**TO DO**
Using the data below, return every line that holds the word "Kotlin".

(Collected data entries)

--- START ---

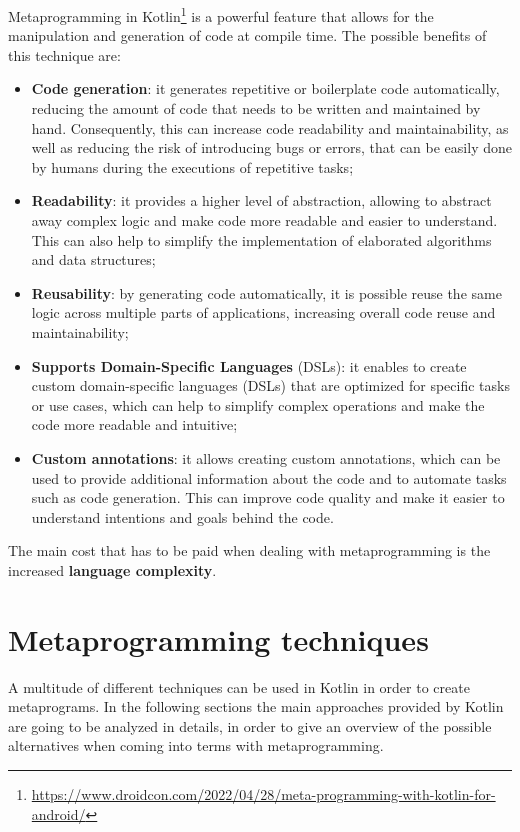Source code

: Metaprogramming in Kotlin\footnote{\url{https://www.droidcon.com/2022/04/28/meta-programming-with-kotlin-for-android/}} is a powerful feature that allows for the manipulation and generation of code at compile time. The possible benefits of this technique are:
\begin{itemize}
    \item \textbf{Code generation}: it generates repetitive or boilerplate code automatically, reducing the amount of code that needs to be written and maintained by hand. Consequently, this can increase code readability and maintainability, as well as reducing the risk of introducing bugs or errors, that can be easily done by humans during the executions of repetitive tasks;
    \item \textbf{Readability}: it provides a higher level of abstraction, allowing to abstract away complex logic and make code more readable and easier to understand. This can also help to simplify the implementation of elaborated algorithms and data structures;
    \item \textbf{Reusability}: by generating code automatically, it is possible reuse the same logic across multiple parts of applications, increasing overall code reuse and maintainability;
    \item \textbf{Supports Domain-Specific Languages} (DSLs): it enables to create custom domain-specific languages (DSLs) that are optimized for specific tasks or use cases, which can help to simplify complex operations and make the code more readable and intuitive;
    \item \textbf{Custom annotations}: it allows creating custom annotations, which can be used to provide additional information about the code and to automate tasks such as code generation. This can improve code quality and make it easier to understand intentions and goals behind the code.
\end{itemize}

The main cost that has to be paid when dealing with metaprogramming is the increased \textbf{language complexity}.

\section{Metaprogramming techniques}
A multitude of different techniques can be used in Kotlin in order to create metaprograms. In the following sections the main approaches provided by Kotlin are going to be analyzed in details, in order to give an overview of the possible alternatives when coming into terms with metaprogramming.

--- END ---

**SOLUTION TO THIS PROBLEM**
: Metaprogramming in Kotlin\footnote{\url{https://www.droidcon.com/2022/04/28/meta-programming-with-kotlin-for-android/}} is a powerful feature that allows for the manipulation and generation of code at compile time. The possible benefits of this technique are:
A multitude of different techniques can be used in Kotlin in order to create metaprograms. In the following sections the main approaches provided by Kotlin are going to be analyzed in details, in order to give an overview of the possible alternatives when coming into terms with metaprogramming.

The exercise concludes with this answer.